Het ziekteverzuim van werknemers was in het vierde kwartaal van 2021 5,4 procent. In hetzelfde kwartaal een jaar eerder was dat 4,9 procent. Van alle bedrijfstakken was het verzuim met 7,5 procent opnieuw het hoogst in de gezondheids- en welzijnszorg. Dat blijkt uit nieuwe cijfers van het CBS.
Omdat het ziekteverzuim een seizoenpatroon vertoont (het verzuim is in het eerste en in het vierde kwartaal altijd hoger), worden de cijfers vergeleken met dezelfde periode in voorgaande jaren.

In 2020, het eerste jaar van de coronapandemie, was het verzuim in het vierde kwartaal 4,9 procent.
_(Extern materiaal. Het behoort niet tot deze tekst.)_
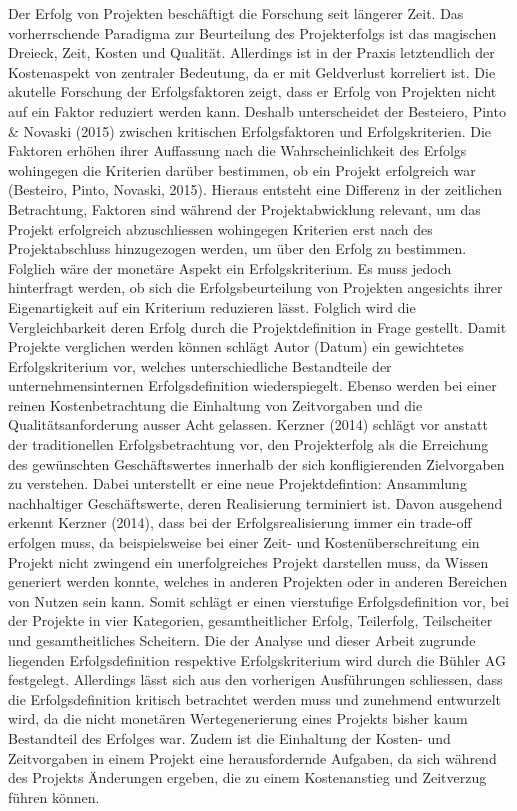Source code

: \documentclass[11pt]{article}
\begin{document}
\newline
Der Erfolg von Projekten beschäftigt die Forschung seit längerer Zeit. Das vorherrschende Paradigma zur Beurteilung des Projekterfolgs ist das magischen Dreieck, Zeit, Kosten und Qualität. Allerdings ist in der Praxis letztendlich der Kostenaspekt von zentraler Bedeutung, da er mit Geldverlust korreliert ist. Die akutelle Forschung der Erfolgsfaktoren zeigt, dass er Erfolg von Projekten nicht auf ein Faktor reduziert werden kann. Deshalb unterscheidet der Besteiero, Pinto \& Novaski (2015) zwischen kritischen Erfolgsfaktoren und Erfolgskriterien. Die Faktoren erhöhen ihrer Auffassung nach die Wahrscheinlichkeit des Erfolgs wohingegen die Kriterien darüber bestimmen, ob ein Projekt erfolgreich war (Besteiro, Pinto, Novaski, 2015). Hieraus entsteht eine Differenz in der zeitlichen Betrachtung, Faktoren sind während der Projektabwicklung relevant, um das Projekt erfolgreich abzuschliessen wohingegen Kriterien erst nach des Projektabschluss hinzugezogen werden, um über den Erfolg zu bestimmen. Folglich wäre der monetäre Aspekt ein Erfolgskriterium. Es muss jedoch hinterfragt werden, ob sich die Erfolgsbeurteilung von Projekten angesichts ihrer Eigenartigkeit auf ein Kriterium reduzieren lässt. Folglich wird die Vergleichbarkeit deren Erfolg durch die Projektdefinition in Frage gestellt. Damit Projekte verglichen werden können schlägt Autor (Datum) ein gewichtetes Erfolgskriterium vor, welches unterschiedliche Bestandteile der unternehmensinternen Erfolgsdefinition wiederspiegelt. Ebenso werden bei einer reinen Kostenbetrachtung die Einhaltung von Zeitvorgaben und die Qualitätsanforderung ausser Acht gelassen. Kerzner (2014) schlägt vor anstatt der traditionellen Erfolgsbetrachtung vor, den Projekterfolg als die Erreichung des gewünschten Geschäftswertes innerhalb der sich konfligierenden Zielvorgaben zu verstehen. Dabei  unterstellt er eine neue Projektdefintion: Ansammlung nachhaltiger Geschäftswerte, deren Realisierung terminiert ist. Davon ausgehend erkennt Kerzner (2014), dass bei der Erfolgsrealisierung immer ein trade-off erfolgen muss, da beispielsweise bei einer Zeit- und Kostenüberschreitung ein Projekt nicht zwingend ein unerfolgreiches Projekt darstellen muss, da Wissen generiert werden konnte, welches in anderen Projekten oder in anderen Bereichen von Nutzen sein kann. Somit schlägt er einen vierstufige Erfolgsdefinition vor, bei der Projekte in vier Kategorien, gesamtheitlicher Erfolg, Teilerfolg, Teilscheiter und gesamtheitliches Scheitern. Die der Analyse und dieser Arbeit zugrunde liegenden Erfolgsdefinition respektive Erfolgskriterium wird durch die Bühler AG festgelegt. Allerdings lässt sich aus den vorherigen Ausführungen schliessen, dass die Erfolgsdefinition kritisch betrachtet werden muss und zunehmend entwurzelt wird, da die nicht monetären Wertegenerierung eines Projekts bisher kaum Bestandteil des Erfolges war. Zudem ist die Einhaltung der Kosten- und Zeitvorgaben in einem Projekt eine herausfordernde Aufgaben, da sich während des Projekts Änderungen ergeben, die zu einem Kostenanstieg und Zeitverzug führen können. 
\end{document}
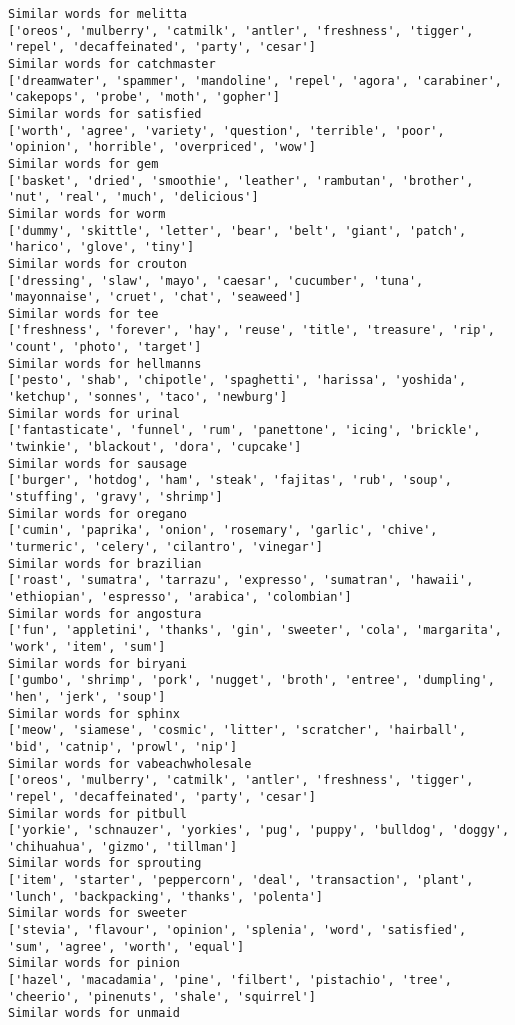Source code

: \documentclass[11pt]{article}
\begin{document}
\begin{Verbatim}[commandchars=\\\{\}]
Similar words for melitta
['oreos', 'mulberry', 'catmilk', 'antler', 'freshness', 'tigger', 'repel', 'decaffeinated', 'party', 'cesar']
Similar words for catchmaster
['dreamwater', 'spammer', 'mandoline', 'repel', 'agora', 'carabiner', 'cakepops', 'probe', 'moth', 'gopher']
Similar words for satisfied
['worth', 'agree', 'variety', 'question', 'terrible', 'poor', 'opinion', 'horrible', 'overpriced', 'wow']
Similar words for gem
['basket', 'dried', 'smoothie', 'leather', 'rambutan', 'brother', 'nut', 'real', 'much', 'delicious']
Similar words for worm
['dummy', 'skittle', 'letter', 'bear', 'belt', 'giant', 'patch', 'harico', 'glove', 'tiny']
Similar words for crouton
['dressing', 'slaw', 'mayo', 'caesar', 'cucumber', 'tuna', 'mayonnaise', 'cruet', 'chat', 'seaweed']
Similar words for tee
['freshness', 'forever', 'hay', 'reuse', 'title', 'treasure', 'rip', 'count', 'photo', 'target']
Similar words for hellmanns
['pesto', 'shab', 'chipotle', 'spaghetti', 'harissa', 'yoshida', 'ketchup', 'sonnes', 'taco', 'newburg']
Similar words for urinal
['fantasticate', 'funnel', 'rum', 'panettone', 'icing', 'brickle', 'twinkie', 'blackout', 'dora', 'cupcake']
Similar words for sausage
['burger', 'hotdog', 'ham', 'steak', 'fajitas', 'rub', 'soup', 'stuffing', 'gravy', 'shrimp']
Similar words for oregano
['cumin', 'paprika', 'onion', 'rosemary', 'garlic', 'chive', 'turmeric', 'celery', 'cilantro', 'vinegar']
Similar words for brazilian
['roast', 'sumatra', 'tarrazu', 'expresso', 'sumatran', 'hawaii', 'ethiopian', 'espresso', 'arabica', 'colombian']
Similar words for angostura
['fun', 'appletini', 'thanks', 'gin', 'sweeter', 'cola', 'margarita', 'work', 'item', 'sum']
Similar words for biryani
['gumbo', 'shrimp', 'pork', 'nugget', 'broth', 'entree', 'dumpling', 'hen', 'jerk', 'soup']
Similar words for sphinx
['meow', 'siamese', 'cosmic', 'litter', 'scratcher', 'hairball', 'bid', 'catnip', 'prowl', 'nip']
Similar words for vabeachwholesale
['oreos', 'mulberry', 'catmilk', 'antler', 'freshness', 'tigger', 'repel', 'decaffeinated', 'party', 'cesar']
Similar words for pitbull
['yorkie', 'schnauzer', 'yorkies', 'pug', 'puppy', 'bulldog', 'doggy', 'chihuahua', 'gizmo', 'tillman']
Similar words for sprouting
['item', 'starter', 'peppercorn', 'deal', 'transaction', 'plant', 'lunch', 'backpacking', 'thanks', 'polenta']
Similar words for sweeter
['stevia', 'flavour', 'opinion', 'splenia', 'word', 'satisfied', 'sum', 'agree', 'worth', 'equal']
Similar words for pinion
['hazel', 'macadamia', 'pine', 'filbert', 'pistachio', 'tree', 'cheerio', 'pinenuts', 'shale', 'squirrel']
Similar words for unmaid

\end{Verbatim}
\end{document}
In het laatste kwartaal van 2021 lag dat 0,5 procentpunt hoger. Niet eerder was de toename tussen twee vierde kwartalen zo groot. Het ziekteverzuimpercentage bereikte voor het laatst in 2002 dit niveau.
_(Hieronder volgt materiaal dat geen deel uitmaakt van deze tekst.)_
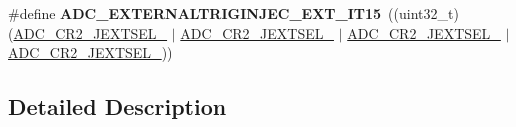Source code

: \begin{DoxyCompactItemize}
\item 
\hypertarget{group___a_d_c_ex___internal___h_a_l__driver___ext__trig__src___injected_ga28406231956a406ba39de6e3e1730ff3}{\#define {\bfseries A\-D\-C\-\_\-\-E\-X\-T\-E\-R\-N\-A\-L\-T\-R\-I\-G\-I\-N\-J\-E\-C\-\_\-\-E\-X\-T\-\_\-\-I\-T15}~((uint32\-\_\-t)(\hyperlink{group___peripheral___registers___bits___definition_gae34f5dda7a153ffd927c9cd38999f822}{A\-D\-C\-\_\-\-C\-R2\-\_\-\-J\-E\-X\-T\-S\-E\-L\-\_} $\vert$ \hyperlink{group___peripheral___registers___bits___definition_ga571bb97f950181fedbc0d4756482713d}{A\-D\-C\-\_\-\-C\-R2\-\_\-\-J\-E\-X\-T\-S\-E\-L\-\_} $\vert$ \hyperlink{group___peripheral___registers___bits___definition_ga99fa4a240d34ce231d6d0543bac7fd9b}{A\-D\-C\-\_\-\-C\-R2\-\_\-\-J\-E\-X\-T\-S\-E\-L\-\_} $\vert$ \hyperlink{group___peripheral___registers___bits___definition_gaa70c1f30e2101e2177ce564440203ba3}{A\-D\-C\-\_\-\-C\-R2\-\_\-\-J\-E\-X\-T\-S\-E\-L\-\_}))}\label{group___a_d_c_ex___internal___h_a_l__driver___ext__trig__src___injected_ga28406231956a406ba39de6e3e1730ff3}

\end{DoxyCompactItemize}


\subsection{Detailed Description}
In de reeks vanaf 1996 was het ziekteverzuim in het vierde kwartaal alleen hoger in 1999, 2000 en 2001.

Meeste verzuim opnieuw in de zorg

Het ziekteverzuim in het vierde kwartaal van 2021 was met 7,5 procent het hoogst in de bedrijfstak gezondheids- en welzijnszorg. Een jaar eerder was dit 6,9 procent.

Op grond van cijfers uit het programma Arbeidsmarkt Zorg en Welzijn kan worden ingezoomd op de verschillende branches binnen de gezondheids- en welzijnszorg. Deze cijfers gaan terug tot 2010.
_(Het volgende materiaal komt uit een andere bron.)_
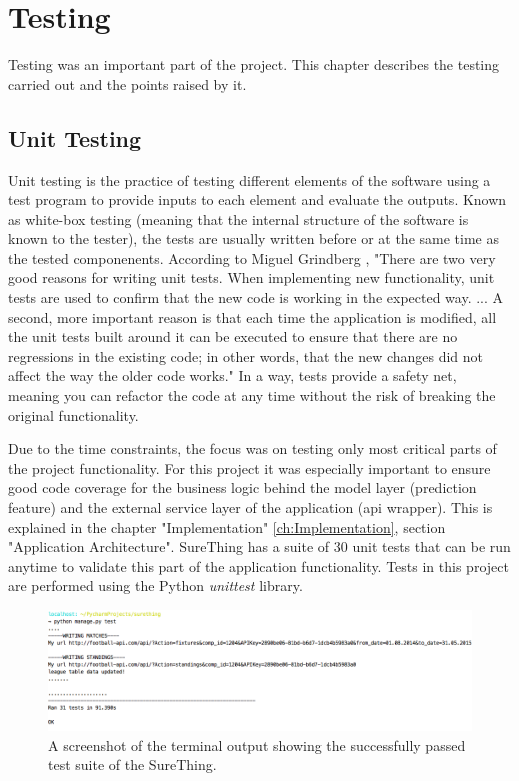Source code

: \chapter{Testing}
\label{ch:Testing}
Testing was an important part of the project. This chapter describes the testing carried out and the points raised by it.

\section{Unit Testing}
\label{sec:unittesting_test}
Unit testing is the practice of testing different elements of the software using a test program to provide inputs to each element and evaluate the outputs.
Known as white-box testing (meaning that the internal structure of the software is known to the tester), the tests are usually written before or at the same time as the tested componenents. According to Miguel Grindberg \citep{book:Grindberg2014FlaskWebDevelopment}, "There are two very good reasons for writing unit tests. When implementing new functionality, unit tests are used to confirm that the new code is working in the expected way. ... A second, more important reason is that each time the application is modified, all the unit tests built around it can be executed to ensure that there are no regressions  in the existing code; in other words, that the new changes did not affect the way the older code works." In a way, tests provide a safety net, meaning you can refactor the code at any time without the risk of breaking the original functionality. 

Due to the time constraints, the focus was on testing only most critical parts of the project functionality. For this project it was especially important to ensure good code coverage for the business logic behind the model layer (prediction feature) and the external service layer of the application (api wrapper). This is explained in the chapter "Implementation" \ref{ch:Implementation}, section "Application Architecture". SureThing has a suite of 30 unit tests that can be run anytime to validate this part of the application functionality. Tests in this project are performed using the Python \emph{unittest} library. 

\begin{figure}[H]
	\begin{center}
		\includegraphics[width=.90\textwidth]{testing/images/unittestsOk}
		\caption{A screenshot of the terminal output showing the successfully passed test suite of the SureThing.} \label{fig:using:unitttestsok}
\end{center}
\end{figure}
Vooral in de verpleging, verzorging en thuiszorg was het verzuim bovengemiddeld: 9,0 procent, tegen 8,5 procent een jaar eerder. In de gehandicaptenzorg was het verzuim 8,4 procent, een jaar eerder was dat 7,5 procent. In de reeks vanaf 2010 is het ziekteverzuim in deze branches niet zo hoog geweest, ook niet in andere kwartalen.

Het grootste verschil deed zich voor in de jeugdzorg: het ziekteverzuim was 7,4 procent in het vierde kwartaal van 2021, tegen 6,4 procent in dezelfde periode van 2020.

In alle bedrijfstakken meer verzuim

Ook in alle andere bedrijfstakken lag het verzuim hoger dan een jaar eerder. In de industrie en in water- en afvalbeheer was het ziekteverzuim met 6,5 procent bovengemiddeld. In deze bedrijfstakken was het ziekteverzuim voor het laatst zo hoog aan het begin van deze eeuw. Het verzuim was het laagst in de financiële sector (3,0 procent).

Ondanks een geringe toename ten opzichte van een jaar eerder, was het verzuim in de handel (4,9 procent) en de horeca (4,5 procent) niet eerder zo hoog. Dit komt omdat de handel en vooral de horeca in het vierde kwartaal van 2020 nog een uitzonderlijke toename van het ziekteverzuim kenden. De horeca was jarenlang de bedrijfstak met het minste ziekteverzuim. De toename was het sterkst in vervoer en opslag: 6,2 procent, tegenover 5,3 procent een jaar eerder. Niet eerder was het verzuim in deze bedrijfstak zo hoog.

Het verzuim door ziekte nam bij het openbaar bestuur en overheidsdiensten (5,7 procent) en verhuur en handel van onroerend goed (4,0 procent) met 0,7 procentpunt ook sterk toe. Een jaar geleden kenden deze bedrijfstakken juist een afname van het ziekteverzuim.